A new federal data report released Thursday by the National Center for Education Statistics (NCES) showed progress in how the U.S. is educating its children and increasingly narrowing the achievement gap between white and Latino students.
According to The Nations Report Card, which test students at ages 9, 13, and 17 on the same material since the 1970s, black and Latino students at all age levels have made strong gains in their math and reading scores. More significantly, both nine- and 13-year-olds scored higher in reading and mathematics last year than students their age 40 years ago.
“That’s real progress,” said Daria Hall, who directs K-12 at the Washington, D.C.-based education lobbying and advocacy group the Education Trust. “We’ve cut achievement gaps in the early grades by nearly half.”
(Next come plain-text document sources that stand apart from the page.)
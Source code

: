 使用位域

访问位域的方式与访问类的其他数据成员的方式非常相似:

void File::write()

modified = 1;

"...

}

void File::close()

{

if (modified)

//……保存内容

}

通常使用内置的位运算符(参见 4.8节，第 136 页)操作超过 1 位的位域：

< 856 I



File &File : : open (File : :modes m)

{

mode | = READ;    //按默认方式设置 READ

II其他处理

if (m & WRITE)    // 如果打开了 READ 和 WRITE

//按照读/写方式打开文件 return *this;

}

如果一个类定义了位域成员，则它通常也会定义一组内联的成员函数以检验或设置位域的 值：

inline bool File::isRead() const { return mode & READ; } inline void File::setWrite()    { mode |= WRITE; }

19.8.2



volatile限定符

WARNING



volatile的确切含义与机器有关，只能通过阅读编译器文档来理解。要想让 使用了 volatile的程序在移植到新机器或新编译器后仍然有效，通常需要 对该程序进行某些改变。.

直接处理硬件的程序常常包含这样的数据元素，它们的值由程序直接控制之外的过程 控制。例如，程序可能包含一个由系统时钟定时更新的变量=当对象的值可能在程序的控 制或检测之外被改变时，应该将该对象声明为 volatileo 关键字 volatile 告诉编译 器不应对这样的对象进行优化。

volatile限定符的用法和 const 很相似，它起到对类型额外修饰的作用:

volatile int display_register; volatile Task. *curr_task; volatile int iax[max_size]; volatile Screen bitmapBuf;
The report suggested that on a scale of zero to 500, 9-year-old Latino students scored an average of 25 points higher in reading and 32 points higher in math than Latinos in the 1970s. 17-year-old Latinos scored a total of 21 points higher in reading and 17 points higher in math. Overall in reading, the Latino-white score gap was cut in half, decreasing from 41 to 21 between 1975 and 2011-2012.
“It’s important to acknowledge the progress that we have made […],” said Hall. “People say our schools are getting worse but you have some objective evidence of people saying no, that’s not the case.”